Over time, Laughing Man seemed to fade into the background; it stopped playing regular gigs. At the time, its members were busy with other projects. Singer/guitarist Brandon Moses sharpened his drumming chops with psychedelic-pop act Paperhaus and stretched his voice to its limit singing with hardcore supergroup Joy Buttons. Bassist Luke Stewart became a driving force behind the District’s experimental jazz and rock scene, coordinating a full calendar of shows at Union Arts.

Now it seems that Laughing Man’s members took all of that creative practice and poured it back into their original project. “Brilliant Colors,” premiered here today via Bad Friend Records, is the newest single from an audibly renewed Laughing Man. It sounds more expansive than the Laughing Man tracks of old: The intro is a jarring combination of distorted guitar and vocals that rockets forward when Michael Harris’ drums kick in; Moses, normally croony with no shortage of melisma, shouts over his hard-hitting guitar riffs.
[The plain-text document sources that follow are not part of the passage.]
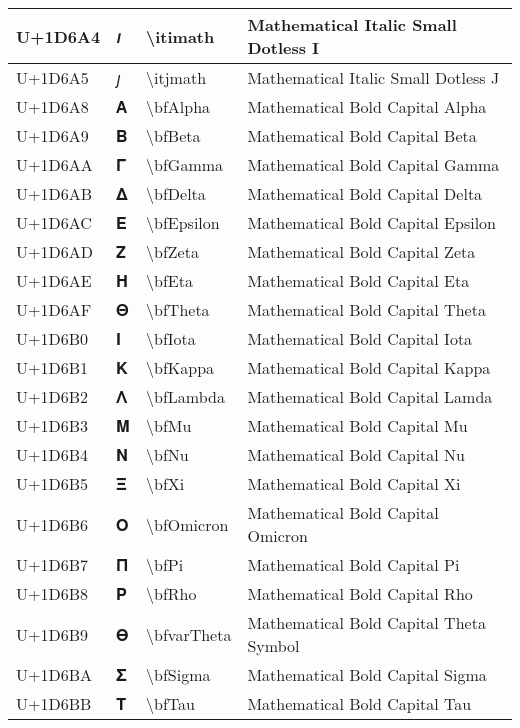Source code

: \begin{table}[h]
\begin{tabulary}{\linewidth}{|L|L|L|L|}
\hline
U+1D6A4 & 𝚤 & {\textbackslash}itimath & Mathematical Italic Small Dotless I \\
\hline
U+1D6A5 & 𝚥 & {\textbackslash}itjmath & Mathematical Italic Small Dotless J \\
\hline
U+1D6A8 & 𝚨 & {\textbackslash}bfAlpha & Mathematical Bold Capital Alpha \\
\hline
U+1D6A9 & 𝚩 & {\textbackslash}bfBeta & Mathematical Bold Capital Beta \\
\hline
U+1D6AA & 𝚪 & {\textbackslash}bfGamma & Mathematical Bold Capital Gamma \\
\hline
U+1D6AB & 𝚫 & {\textbackslash}bfDelta & Mathematical Bold Capital Delta \\
\hline
U+1D6AC & 𝚬 & {\textbackslash}bfEpsilon & Mathematical Bold Capital Epsilon \\
\hline
U+1D6AD & 𝚭 & {\textbackslash}bfZeta & Mathematical Bold Capital Zeta \\
\hline
U+1D6AE & 𝚮 & {\textbackslash}bfEta & Mathematical Bold Capital Eta \\
\hline
U+1D6AF & 𝚯 & {\textbackslash}bfTheta & Mathematical Bold Capital Theta \\
\hline
U+1D6B0 & 𝚰 & {\textbackslash}bfIota & Mathematical Bold Capital Iota \\
\hline
U+1D6B1 & 𝚱 & {\textbackslash}bfKappa & Mathematical Bold Capital Kappa \\
\hline
U+1D6B2 & 𝚲 & {\textbackslash}bfLambda & Mathematical Bold Capital Lamda \\
\hline
U+1D6B3 & 𝚳 & {\textbackslash}bfMu & Mathematical Bold Capital Mu \\
\hline
U+1D6B4 & 𝚴 & {\textbackslash}bfNu & Mathematical Bold Capital Nu \\
\hline
U+1D6B5 & 𝚵 & {\textbackslash}bfXi & Mathematical Bold Capital Xi \\
\hline
U+1D6B6 & 𝚶 & {\textbackslash}bfOmicron & Mathematical Bold Capital Omicron \\
\hline
U+1D6B7 & 𝚷 & {\textbackslash}bfPi & Mathematical Bold Capital Pi \\
\hline
U+1D6B8 & 𝚸 & {\textbackslash}bfRho & Mathematical Bold Capital Rho \\
\hline
U+1D6B9 & 𝚹 & {\textbackslash}bfvarTheta & Mathematical Bold Capital Theta Symbol \\
\hline
U+1D6BA & 𝚺 & {\textbackslash}bfSigma & Mathematical Bold Capital Sigma \\
\hline
U+1D6BB & 𝚻 & {\textbackslash}bfTau & Mathematical Bold Capital Tau \\

\end{tabulary}
\end{table}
But while “Brilliant Colors” sounds more immediate than anything Laughing Man has done before, it’s also deeply personal. The lyrics sprouted from a conversation Moses and Harris had about growing up in a tough-love environment. It’s about “this idea of our moms being hard on us because their view of the world is that the world is very difficult, and they didn’t want to sugarcoat our experience,” Moses says. They “wanted to make it unfair to a certain extent.” The song’s lyrics tangle with the space between the world their mothers envisioned, and the somewhat kinder one the band members eventually found on their own.

The song will appear on Be Black Baby, the EP that Laughing Man spent more than a year recording. The EP includes guitar and string arrangements from talented experimental folk artists Anthony Pirog and Janel Leppin, and live, Laughing Man now has a fourth official member: drummer Tarek Mohamed of The North Country. (Harris recorded drums on “Brilliant Colors,” but he’ll pick up electronics, auxiliary percussion and other duties when the band plays shows.)

Moses doesn’t have a firm release date for the EP yet, but its ideas sound more concrete: It’s about the band’s experiences being black kids who were into rock music, and “loving what is black about rock.”

“All these changes mess with my mind,” Moses shouts on “Brilliant Colors.” This new take on Laughing Man may be a little jarring, too—but it’s a change that’s worth the temporary discombobulation.

Laughing Man, Celestial Shore, and Deleted Scenes play tonight at Rock & Roll Hotel.

Due to a reporting error, the original version of this post inaccurately said Luke Stewart played bass in lowercase letters. He has never been a member of that band.